CR127 Cession in securitatem debiti – who is to enquire about an alleged phantom
Cession in securitatem debiti – who is to enquire about an alleged phantom cession?
Security cession – policyholder denies the insurer’s statement that she had agreed to the cession of the policy as security for a loan – insurer unable to obtain proof from the cessionary about the existence of the loan and the cession – cession on insurer’s books cancelled.
When the complainant wished to take out a loan on her endowment policy she was informed that the policy had been ceded to X Bank as security for a loan; consequently, that a loan could not be granted to her on the strength of her policy. She complained first to the insurer and thereafter to us that she had never taken out a loan from the bank and in fact was unaware of its existence. She denied that she was ever a party to a cession of her policy to the particular bank as collateral security for any loan. The insurer responded that it had received notice from the bank that the policy had been ceded to it as collateral security and that it recorded the cession in its books and had notified the complainant accordingly. The complainant reiterated her denial that she had ever applied for or taken out a loan from the bank in question, that she was a party to a cession of her policy to the bank and indeed that the insurer had ever notified her to that effect. “I would have enquired long ago if I was informed” she said.
We wrote to the insurer that, in the particular circumstances of this case, “there is a duty on you (rather than on the complainant) to make further enquiries from the said bank’s successor in title about the existence or not of the alleged cession.”
The complainant in the meantime demanded that her policy be cancelled and that all premiums be refunded to her on the basis that she was sick and tired of being told about a non-existing loan from and cession to a bank of which she was unaware.
As far as the complainant was concerned we pointed out that if in fact there was no cession it simply meant that the insurer was misled by the bank concerned; that that, in itself, does not invalidate the policy or entitle her to a refund of all the premiums paid. The best that can be achieved for her was to restore the status quo as if no cession had ever been recorded against her policy.

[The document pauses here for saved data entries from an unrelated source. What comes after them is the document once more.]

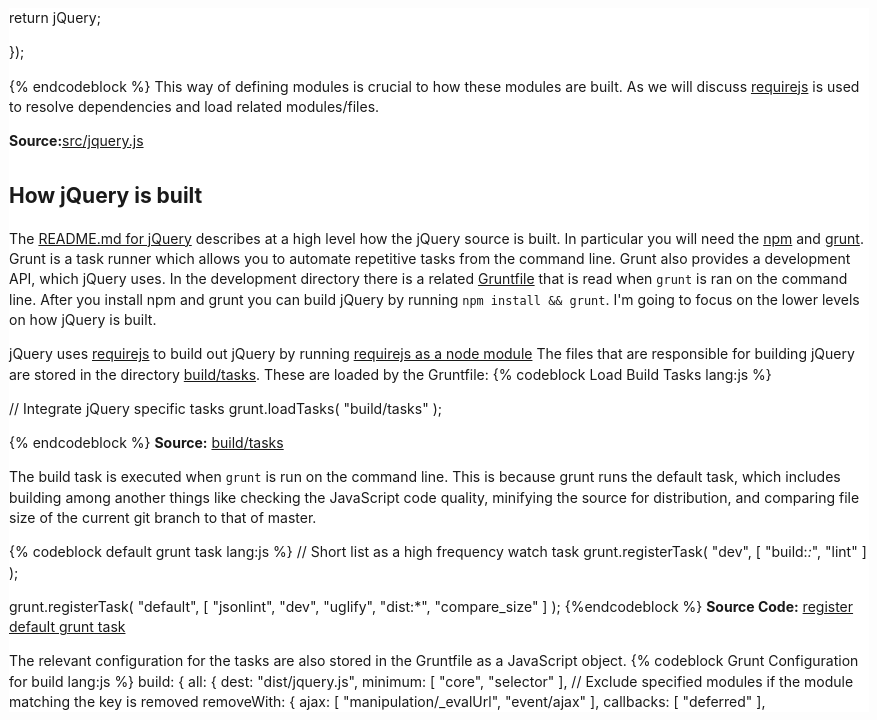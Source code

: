 return jQuery;

});

{% endcodeblock %}
This way of defining modules is crucial to how these modules are
built.
As we will discuss [requirejs](http://requirejs.org/) is used to resolve dependencies
and load related modules/files.

**Source:**[src/jquery.js](https://github.com/jquery/jquery/blob/master/src/jquery.js#L1-L37)


## How jQuery is built

The [README.md for jQuery](https://github.com/jquery/jquery#how-to-build-your-own-jquery)
describes at a high level how the jQuery source is built.
In particular you will need the [npm](https://www.npmjs.org/)
and [grunt](http://gruntjs.com/getting-started). Grunt is a task runner
which allows you to automate repetitive tasks from the command line.
Grunt also provides a development API, which jQuery uses.
In the development directory there is a related [Gruntfile](https://github.com/jquery/jquery/blob/master/Gruntfile.js)
that is read when ```grunt``` is ran on the command line.
After you install npm and grunt you can build jQuery by running ```npm install && grunt```.
I'm going to focus on the lower levels on how jQuery is built.

jQuery uses [requirejs](http://requirejs.org/) to build out jQuery by running [requirejs as a node module](http://requirejs.org/docs/node.html) 
The files that are responsible for building jQuery are stored in the directory [build/tasks](https://github.com/jquery/jquery/tree/master/build/tasks).
These are loaded by the Gruntfile:
{% codeblock Load Build Tasks lang:js %}

// Integrate jQuery specific tasks
grunt.loadTasks( "build/tasks" );

{% endcodeblock %}
**Source:** [build/tasks](https://github.com/jquery/jquery/blob/master/Gruntfile.js#L156)

The build task is executed when ```grunt``` is run on the command line.
This is because grunt runs the default task, which includes building among 
another things like checking the JavaScript code quality, minifying the source for distribution,
and comparing file size of the current git branch to that of master.

{% codeblock default grunt task lang:js %}
// Short list as a high frequency watch task
grunt.registerTask( "dev", [ "build:*:*", "lint" ] );

grunt.registerTask( "default", [ "jsonlint", "dev", "uglify", "dist:*", "compare_size" ] );
{%endcodeblock %}
**Source Code:** [register default grunt task](https://github.com/jquery/jquery/blob/master/Gruntfile.js#L160-L164)

The relevant configuration for the tasks are also stored in the Gruntfile
as a JavaScript object.
{% codeblock Grunt Configuration for build lang:js %}
build: {
    all: {
        dest: "dist/jquery.js",
        minimum: [
            "core",
            "selector"
        ],
        // Exclude specified modules if the module matching the key is removed
        removeWith: {
            ajax: [ "manipulation/_evalUrl", "event/ajax" ],
            callbacks: [ "deferred" ],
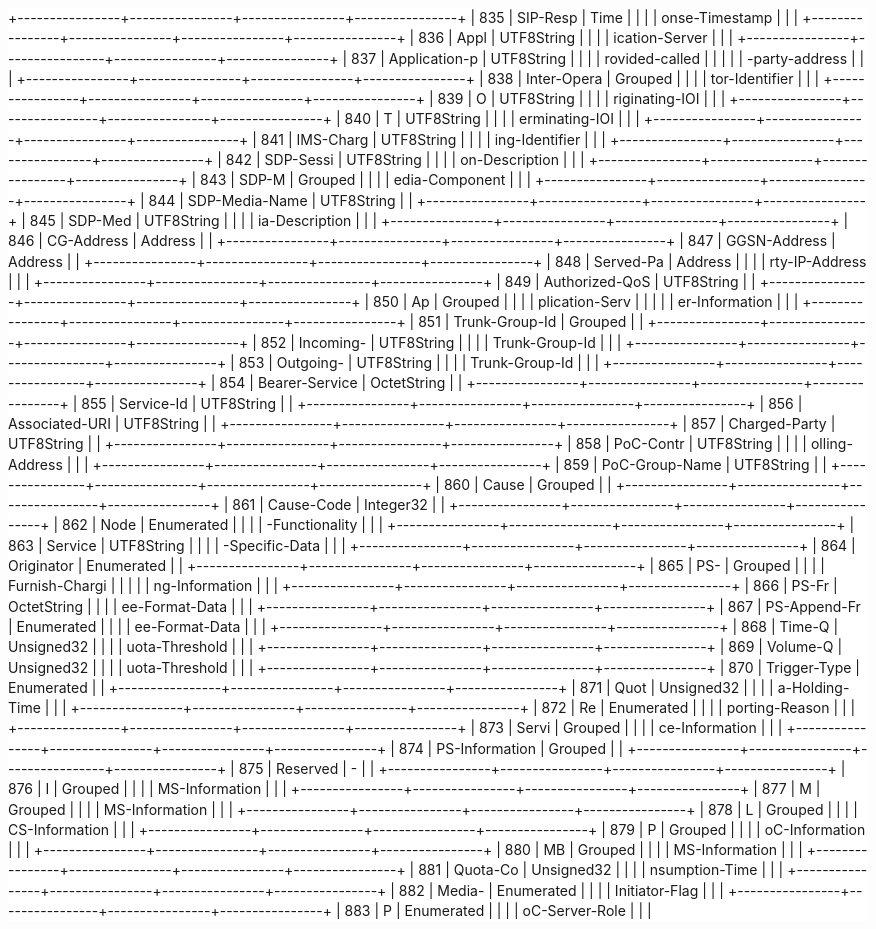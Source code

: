 +----------------+----------------+----------------+----------------+ | 835 | SIP-Resp | Time | | | | onse-Timestamp | | | +----------------+----------------+----------------+----------------+ | 836 | Appl | UTF8String | | | | ication-Server | | | +----------------+----------------+----------------+----------------+ | 837 | Application-p | UTF8String | | | | rovided-called | | | | | -party-address | | | +----------------+----------------+----------------+----------------+ | 838 | Inter-Opera | Grouped | | | | tor-Identifier | | | +----------------+----------------+----------------+----------------+ | 839 | O | UTF8String | | | | riginating-IOI | | | +----------------+----------------+----------------+----------------+ | 840 | T | UTF8String | | | | erminating-IOI | | | +----------------+----------------+----------------+----------------+ | 841 | IMS-Charg | UTF8String | | | | ing-Identifier | | | +----------------+----------------+----------------+----------------+ | 842 | SDP-Sessi | UTF8String | | | | on-Description | | | +----------------+----------------+----------------+----------------+ | 843 | SDP-M | Grouped | | | | edia-Component | | | +----------------+----------------+----------------+----------------+ | 844 | SDP-Media-Name | UTF8String | | +----------------+----------------+----------------+----------------+ | 845 | SDP-Med | UTF8String | | | | ia-Description | | | +----------------+----------------+----------------+----------------+ | 846 | CG-Address | Address | | +----------------+----------------+----------------+----------------+ | 847 | GGSN-Address | Address | | +----------------+----------------+----------------+----------------+ | 848 | Served-Pa | Address | | | | rty-IP-Address | | | +----------------+----------------+----------------+----------------+ | 849 | Authorized-QoS | UTF8String | | +----------------+----------------+----------------+----------------+ | 850 | Ap | Grouped | | | | plication-Serv | | | | | er-Information | | | +----------------+----------------+----------------+----------------+ | 851 | Trunk-Group-Id | Grouped | | +----------------+----------------+----------------+----------------+ | 852 | Incoming- | UTF8String | | | | Trunk-Group-Id | | | +----------------+----------------+----------------+----------------+ | 853 | Outgoing- | UTF8String | | | | Trunk-Group-Id | | | +----------------+----------------+----------------+----------------+ | 854 | Bearer-Service | OctetString | | +----------------+----------------+----------------+----------------+ | 855 | Service-Id | UTF8String | | +----------------+----------------+----------------+----------------+ | 856 | Associated-URI | UTF8String | | +----------------+----------------+----------------+----------------+ | 857 | Charged-Party | UTF8String | | +----------------+----------------+----------------+----------------+ | 858 | PoC-Contr | UTF8String | | | | olling-Address | | | +----------------+----------------+----------------+----------------+ | 859 | PoC-Group-Name | UTF8String | | +----------------+----------------+----------------+----------------+ | 860 | Cause | Grouped | | +----------------+----------------+----------------+----------------+ | 861 | Cause-Code | Integer32 | | +----------------+----------------+----------------+----------------+ | 862 | Node | Enumerated | | | | -Functionality | | | +----------------+----------------+----------------+----------------+ | 863 | Service | UTF8String | | | | -Specific-Data | | | +----------------+----------------+----------------+----------------+ | 864 | Originator | Enumerated | | +----------------+----------------+----------------+----------------+ | 865 | PS- | Grouped | | | | Furnish-Chargi | | | | | ng-Information | | | +----------------+----------------+----------------+----------------+ | 866 | PS-Fr | OctetString | | | | ee-Format-Data | | | +----------------+----------------+----------------+----------------+ | 867 | PS-Append-Fr | Enumerated | | | | ee-Format-Data | | | +----------------+----------------+----------------+----------------+ | 868 | Time-Q | Unsigned32 | | | | uota-Threshold | | | +----------------+----------------+----------------+----------------+ | 869 | Volume-Q | Unsigned32 | | | | uota-Threshold | | | +----------------+----------------+----------------+----------------+ | 870 | Trigger-Type | Enumerated | | +----------------+----------------+----------------+----------------+ | 871 | Quot | Unsigned32 | | | | a-Holding-Time | | | +----------------+----------------+----------------+----------------+ | 872 | Re | Enumerated | | | | porting-Reason | | | +----------------+----------------+----------------+----------------+ | 873 | Servi | Grouped | | | | ce-Information | | | +----------------+----------------+----------------+----------------+ | 874 | PS-Information | Grouped | | +----------------+----------------+----------------+----------------+ | 875 | Reserved | - | | +----------------+----------------+----------------+----------------+ | 876 | I | Grouped | | | | MS-Information | | | +----------------+----------------+----------------+----------------+ | 877 | M | Grouped | | | | MS-Information | | | +----------------+----------------+----------------+----------------+ | 878 | L | Grouped | | | | CS-Information | | | +----------------+----------------+----------------+----------------+ | 879 | P | Grouped | | | | oC-Information | | | +----------------+----------------+----------------+----------------+ | 880 | MB | Grouped | | | | MS-Information | | | +----------------+----------------+----------------+----------------+ | 881 | Quota-Co | Unsigned32 | | | | nsumption-Time | | | +----------------+----------------+----------------+----------------+ | 882 | Media- | Enumerated | | | | Initiator-Flag | | | +----------------+----------------+----------------+----------------+ | 883 | P | Enumerated | | | | oC-Server-Role | | |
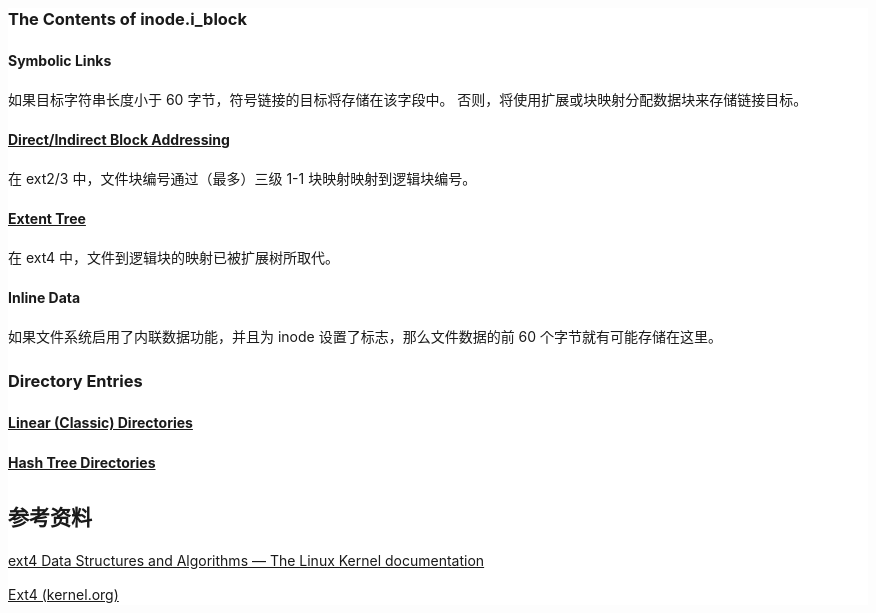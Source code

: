 ### The Contents of inode.i_block

#### Symbolic Links

如果目标字符串长度小于 60 字节，符号链接的目标将存储在该字段中。 否则，将使用扩展或块映射分配数据块来存储链接目标。

#### [Direct/Indirect Block Addressing](https://www.kernel.org/doc/html/v5.4/filesystems/ext4/dynamic.html#direct-indirect-block-addressing)

在 ext2/3 中，文件块编号通过（最多）三级 1-1 块映射映射到逻辑块编号。 

#### [Extent Tree](https://www.kernel.org/doc/html/v5.4/filesystems/ext4/dynamic.html#extent-tree)

在 ext4 中，文件到逻辑块的映射已被扩展树所取代。

#### Inline Data

如果文件系统启用了内联数据功能，并且为 inode 设置了标志，那么文件数据的前 60 个字节就有可能存储在这里。

### Directory Entries

#### [Linear (Classic) Directories](https://www.kernel.org/doc/html/v5.4/filesystems/ext4/dynamic.html#linear-classic-directories)

#### [Hash Tree Directories](https://www.kernel.org/doc/html/v5.4/filesystems/ext4/dynamic.html#hash-tree-directories)

## 参考资料

[ext4 Data Structures and Algorithms — The Linux Kernel documentation](https://www.kernel.org/doc/html/v5.4/filesystems/ext4/index.html)

[Ext4 (kernel.org)](https://ext4.wiki.kernel.org/index.php/Main_Page)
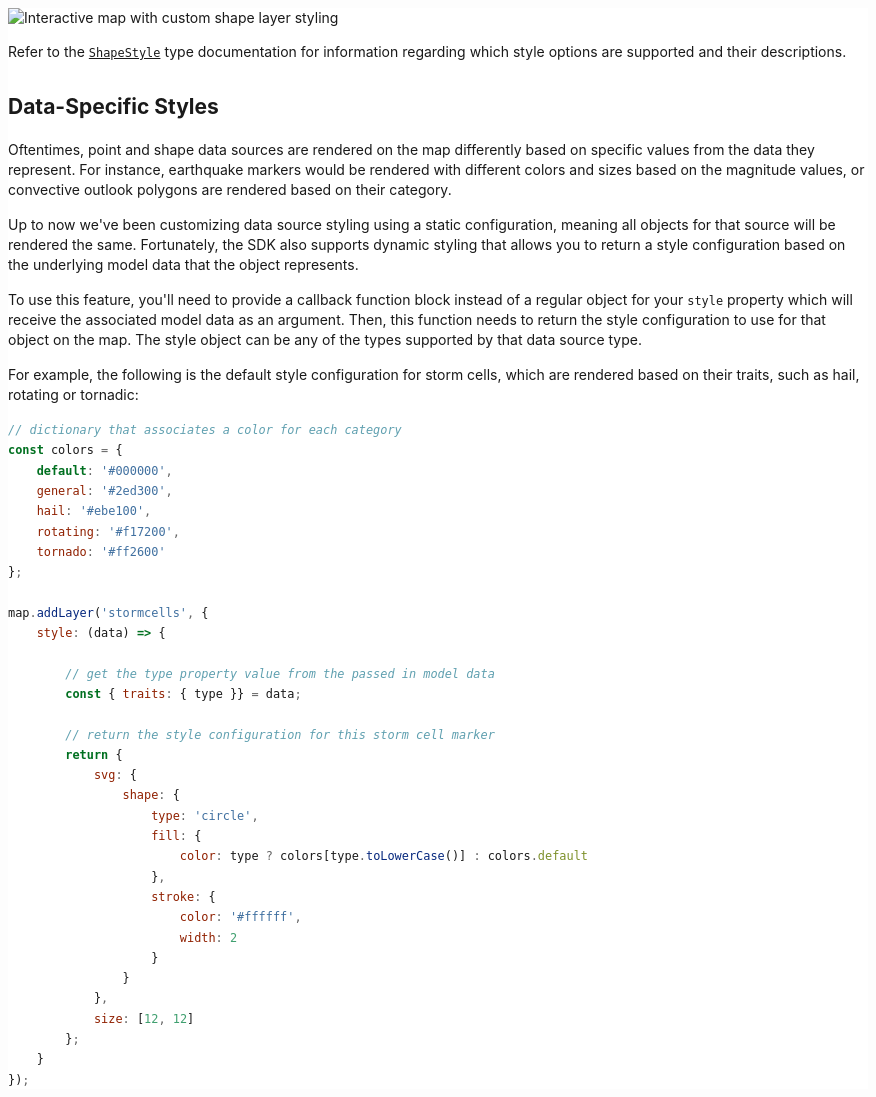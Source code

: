 ![Interactive map with custom shape layer styling]({{docs-url}}/img/awxjs-interactivemap-styling-shape.png)

Refer to the [`ShapeStyle`]({{docs-url}}/globals.html#shapestyle) type documentation for information regarding which style options are supported and their descriptions.

## Data-Specific Styles
Oftentimes, point and shape data sources are rendered on the map differently based on specific values from the data they represent. For instance, earthquake markers would be rendered with different colors and sizes based on the magnitude values, or convective outlook polygons are rendered based on their category.

Up to now we've been customizing data source styling using a static configuration, meaning all objects for that source will be rendered the same. Fortunately, the SDK also supports dynamic styling that allows you to return a style configuration based on the underlying model data that the object represents.

To use this feature, you'll need to provide a callback function block instead of a regular object for your `style` property which will receive the associated model data as an argument. Then, this function needs to return the style configuration to use for that object on the map. The style object can be any of the types supported by that data source type.

For example, the following is the default style configuration for storm cells, which are rendered based on their traits, such as hail, rotating or tornadic:

```javascript
// dictionary that associates a color for each category
const colors = {
    default: '#000000',
    general: '#2ed300',
    hail: '#ebe100',
    rotating: '#f17200',
    tornado: '#ff2600'
};

map.addLayer('stormcells', {
    style: (data) => {

        // get the type property value from the passed in model data
        const { traits: { type }} = data;

        // return the style configuration for this storm cell marker
        return {
            svg: {
                shape: {
                    type: 'circle',
                    fill: {
                        color: type ? colors[type.toLowerCase()] : colors.default
                    },
                    stroke: {
                        color: '#ffffff',
                        width: 2
                    }
                }
            },
            size: [12, 12]
        };
    }
});
```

As far as the insurer was concerned we asked it to approach the successor of the bank concerned for confirmation or not that the complainant had in fact applied for and was granted a loan on the security of the said policy and that the complainant was a party to a collateral cession of such policy.
The insurer eventually responded copying us with their enquiries from the bank. The telephonic enquiries could elicit no information about the existence of such a loan or cession and when there was no written response by the date stipulated by the insurer for such information, the insurer confirmed to us that the cession recorded on their books would be removed and that the status quo would be restored.
The status quo was accordingly restored.